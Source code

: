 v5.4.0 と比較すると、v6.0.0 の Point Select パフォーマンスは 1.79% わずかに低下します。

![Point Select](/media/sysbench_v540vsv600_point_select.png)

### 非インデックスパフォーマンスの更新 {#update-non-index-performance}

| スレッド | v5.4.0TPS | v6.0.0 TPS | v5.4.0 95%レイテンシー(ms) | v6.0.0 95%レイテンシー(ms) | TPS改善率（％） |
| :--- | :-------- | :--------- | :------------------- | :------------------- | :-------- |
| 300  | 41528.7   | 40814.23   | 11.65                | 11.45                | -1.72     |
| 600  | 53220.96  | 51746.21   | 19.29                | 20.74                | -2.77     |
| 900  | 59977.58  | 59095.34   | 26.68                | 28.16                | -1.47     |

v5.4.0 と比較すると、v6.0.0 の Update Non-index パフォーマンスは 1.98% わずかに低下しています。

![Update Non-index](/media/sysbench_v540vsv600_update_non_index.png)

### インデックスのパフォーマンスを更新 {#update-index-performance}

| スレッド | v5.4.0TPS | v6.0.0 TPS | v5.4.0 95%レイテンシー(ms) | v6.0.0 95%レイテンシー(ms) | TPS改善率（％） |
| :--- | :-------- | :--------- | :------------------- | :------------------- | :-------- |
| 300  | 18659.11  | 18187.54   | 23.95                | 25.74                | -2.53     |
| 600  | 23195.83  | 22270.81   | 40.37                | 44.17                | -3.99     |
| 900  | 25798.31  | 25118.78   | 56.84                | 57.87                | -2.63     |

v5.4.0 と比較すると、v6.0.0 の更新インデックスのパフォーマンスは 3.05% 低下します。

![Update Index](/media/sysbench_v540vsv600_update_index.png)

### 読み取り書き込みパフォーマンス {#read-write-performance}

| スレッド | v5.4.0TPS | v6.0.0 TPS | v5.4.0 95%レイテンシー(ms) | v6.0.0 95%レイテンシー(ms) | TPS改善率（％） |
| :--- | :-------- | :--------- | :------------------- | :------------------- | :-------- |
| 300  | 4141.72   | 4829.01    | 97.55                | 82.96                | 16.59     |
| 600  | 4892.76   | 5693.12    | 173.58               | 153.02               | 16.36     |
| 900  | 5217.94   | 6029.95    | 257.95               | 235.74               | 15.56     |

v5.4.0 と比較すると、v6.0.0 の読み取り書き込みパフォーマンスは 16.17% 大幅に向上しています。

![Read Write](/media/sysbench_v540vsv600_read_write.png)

----------

[Task instructions]:
Filter the records down to the lines containing the word "Point", and copy those.

[Exercise answer]:
: v5.4.0 と比較すると、v6.0.0 の Point Select パフォーマンスは 1.79% わずかに低下します。
![Point Select](/media/sysbench_v540vsv600_point_select.png)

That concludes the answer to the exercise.